Adverts which encourage gender stereotypes like women cleaning up after their family, or men failing to do housework, face being banned in the UK under strict new watchdog rules.
Following a year-long inquiry the Advertising Standards Authority (ASA) has developed a set of tougher standards on adverts which portray "potentially harmful" gender stereotypes.
From next year the new rules, which will now be finalised by the Committee of Advertising Practice, will be used to ban inappropriate adverts.
The ASA found there was evidence to support stronger rules on the basis that harmful stereotypes "can restrict the choices, aspirations and opportunities of children, young people and adults".
Controversial adverts by the UK arm of Gap, KFC and Protein World, all of which received a number of complaints last year, are examples of those which could be affected by the crackdown.
The new standards will not ban all stereotypes, such as women cleaning or a men doing DIY jobs. But adverts that depict scenarios such as a woman having sole responsibility for cleaning up her family's mess or a man trying and failing to do simple parental or household tasks are likely to be banned, it said.
The ASA's report also said campaigns suggesting a specific activity is inappropriate for boys because it is stereotypically associated with girls, and vice versa, could be banned.
A poster for Protein World, a slimming product aimed at women, caused a stir last year after an advert stated "Are you beach body ready?" and featured an image of a toned and athletic woman wearing a bikini.
Despite receiving over 300 complaints last year it was not banned by the ASA, however it is thought that such an advert may not be allowed under the new rules.
Another potentially problematic advert is KFC's recent TV advert which featured two men sitting in a restaurant discussing the televisions they had purchased. The first character stated: "I just bought a 56" plasma" to which the second responded "Awww, adorable. I just bought the 90. Because I'm a man."

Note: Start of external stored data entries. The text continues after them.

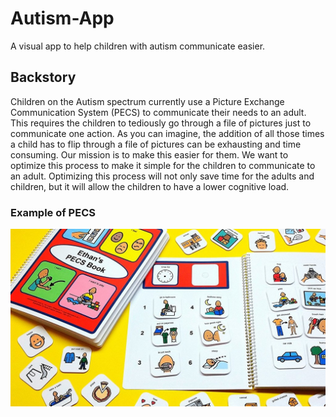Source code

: # Autism-App
A visual app to help children with autism communicate easier. 

## Backstory

Children on the Autism spectrum currently use a Picture Exchange Communication System (PECS) to communicate their needs to an adult. This requires the children to tediously go through a file of pictures just to communicate one action. As you can imagine, the addition of all those times a child has to flip through a file of pictures can be exhausting and time consuming. Our mission is to make this easier for them. We want to optimize this process to make it simple for the children to communicate to an adult. Optimizing this process will not only save time for the adults and children, but it will allow the children to have a lower cognitive load.

### Example of PECS

![](/example_pecs.jpg)


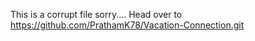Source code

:This is a corrupt file sorry....
Head over to https://github.com/PrathamK78/Vacation-Connection.git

The first character then stated "It's ultra-HD" with the second responding "Did it come free with your scented candles?"
After a third character sat down with the product being featured, the first character stated more aggressively "You know those candles help with my anxiety... You're a monster".
The majority of complainants objected that the ad was offensive because it implied that it was acceptable to make fun of a mental health problem, with some claiming it was irresponsible because it equated anxiety with a lack of masculinity and helped perpetuate the damaging view that men shouldn't admit to mental health concerns.
ASA chief executive Guy Parker said: "Portrayals which reinforce outdated and stereotypical views on gender roles in society can play their part in driving unfair outcomes for people.
"While advertising is only one of many factors that contribute to unequal gender outcomes, tougher advertising standards can play an important role in tackling inequalities and improving outcomes for individuals, the economy and society as a whole."